Infections also change stool odor in measurable ways. Different pathogens produce distinct volatile compound profiles. Stool from Campylobacter infections, for example, shows elevated levels of phenols, indoles, and organic acids. Clostridioides difficile (C. diff) infections produce a unique set of volatile compounds that lab analysis can distinguish with high accuracy from healthy stool or other gut conditions. Clinicians have long noted that C. diff stool has a characteristic sweet, sickeningly foul smell, though relying on odor alone isn’t reliable enough for diagnosis.
Parasitic infections like giardia, food intolerances, inflammatory bowel disease, and small intestinal bacterial overgrowth (SIBO) can all produce unusually foul-smelling stool. The common thread is that each condition changes either what reaches the colon or which bacteria are active there, shifting the balance of volatile compounds produced.

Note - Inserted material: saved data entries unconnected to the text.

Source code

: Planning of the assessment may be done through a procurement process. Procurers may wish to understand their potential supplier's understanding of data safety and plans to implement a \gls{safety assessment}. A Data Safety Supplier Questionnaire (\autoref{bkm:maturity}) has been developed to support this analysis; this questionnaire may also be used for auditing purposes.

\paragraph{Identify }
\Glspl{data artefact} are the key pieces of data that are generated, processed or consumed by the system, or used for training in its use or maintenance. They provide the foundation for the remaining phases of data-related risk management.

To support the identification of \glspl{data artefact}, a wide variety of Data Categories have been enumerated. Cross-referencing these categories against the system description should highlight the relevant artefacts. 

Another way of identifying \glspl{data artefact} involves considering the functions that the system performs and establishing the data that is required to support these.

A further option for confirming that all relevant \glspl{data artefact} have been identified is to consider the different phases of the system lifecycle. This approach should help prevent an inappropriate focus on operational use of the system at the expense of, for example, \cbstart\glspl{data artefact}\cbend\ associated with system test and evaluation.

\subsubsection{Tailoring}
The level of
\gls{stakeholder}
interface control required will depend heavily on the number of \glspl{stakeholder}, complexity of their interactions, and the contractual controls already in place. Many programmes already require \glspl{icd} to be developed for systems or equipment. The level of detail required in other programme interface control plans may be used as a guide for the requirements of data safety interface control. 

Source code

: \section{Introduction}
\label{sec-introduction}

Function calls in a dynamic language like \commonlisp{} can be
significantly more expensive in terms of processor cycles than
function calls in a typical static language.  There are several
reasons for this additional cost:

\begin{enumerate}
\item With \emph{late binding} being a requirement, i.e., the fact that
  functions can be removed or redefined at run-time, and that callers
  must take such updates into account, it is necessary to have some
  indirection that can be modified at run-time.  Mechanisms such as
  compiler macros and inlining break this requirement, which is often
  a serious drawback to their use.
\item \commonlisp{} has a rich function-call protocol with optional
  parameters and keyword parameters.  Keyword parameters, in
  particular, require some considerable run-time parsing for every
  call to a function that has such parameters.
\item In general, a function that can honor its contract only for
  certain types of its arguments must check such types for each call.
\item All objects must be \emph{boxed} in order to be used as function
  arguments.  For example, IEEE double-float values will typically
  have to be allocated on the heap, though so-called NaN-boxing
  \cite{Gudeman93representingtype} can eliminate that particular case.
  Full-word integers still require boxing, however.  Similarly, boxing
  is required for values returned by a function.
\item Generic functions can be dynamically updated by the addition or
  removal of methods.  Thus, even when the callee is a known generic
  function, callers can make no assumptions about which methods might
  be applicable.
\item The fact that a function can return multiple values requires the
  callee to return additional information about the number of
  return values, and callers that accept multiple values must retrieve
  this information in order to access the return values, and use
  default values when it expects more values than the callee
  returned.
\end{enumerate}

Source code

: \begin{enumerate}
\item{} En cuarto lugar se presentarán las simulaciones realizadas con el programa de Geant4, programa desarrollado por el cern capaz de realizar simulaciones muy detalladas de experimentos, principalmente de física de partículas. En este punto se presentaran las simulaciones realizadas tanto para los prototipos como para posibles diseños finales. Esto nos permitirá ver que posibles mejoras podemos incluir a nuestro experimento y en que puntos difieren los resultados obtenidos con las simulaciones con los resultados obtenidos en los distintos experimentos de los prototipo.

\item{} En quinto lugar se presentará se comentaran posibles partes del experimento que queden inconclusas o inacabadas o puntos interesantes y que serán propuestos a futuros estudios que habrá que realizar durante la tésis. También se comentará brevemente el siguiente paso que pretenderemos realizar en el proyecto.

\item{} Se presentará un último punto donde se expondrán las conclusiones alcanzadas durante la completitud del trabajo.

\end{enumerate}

Why Baby Poop Smells Different
If you’ve noticed that newborn stool barely smells at all compared to an adult’s, that’s because a newborn’s gut microbiome is still in its earliest stages. The bacteria responsible for producing skatole, hydrogen sulfide, and other odor compounds haven’t fully colonized yet. Breastfed babies in particular tend to have relatively mild-smelling stool because their gut is dominated by Bifidobacterium, which primarily ferments milk sugars rather than protein.
The shift happens when solid foods enter the picture. Introducing table food triggers a rapid rise in bacteria like Bacteroides, Clostridium, and enterococci. As these populations grow, the infant’s gut begins producing the same short-chain fatty acids and protein-fermentation byproducts found in adult stool. By the time a child is eating a full diet of solid food, their gut microbiome and its odor output closely resemble an adult’s, complete with the full range of volatile compounds that make the diaper pail noticeably worse.
Reducing Stool Odor
Since protein fermentation and sulfur metabolism drive most of the smell, the most effective dietary change is reducing intake of red meat, processed meat, and eggs while increasing fiber from plants. Fiber speeds colonic transit, giving bacteria less time to produce odor compounds, and it feeds bacterial populations that produce less offensive byproducts. Staying well hydrated supports regular bowel movements, which also limits the buildup of gas.
Probiotics and fermented foods may help by shifting the balance of gut bacteria toward species that produce fewer sulfur compounds, though the effects vary from person to person. Limiting alcohol and artificial sweeteners (which can cause osmotic diarrhea and increased fermentation) also makes a difference for some people. If your stool odor changes dramatically and stays that way for weeks, especially alongside other symptoms like oily stools, persistent diarrhea, or weight loss, that pattern is worth investigating with a healthcare provider.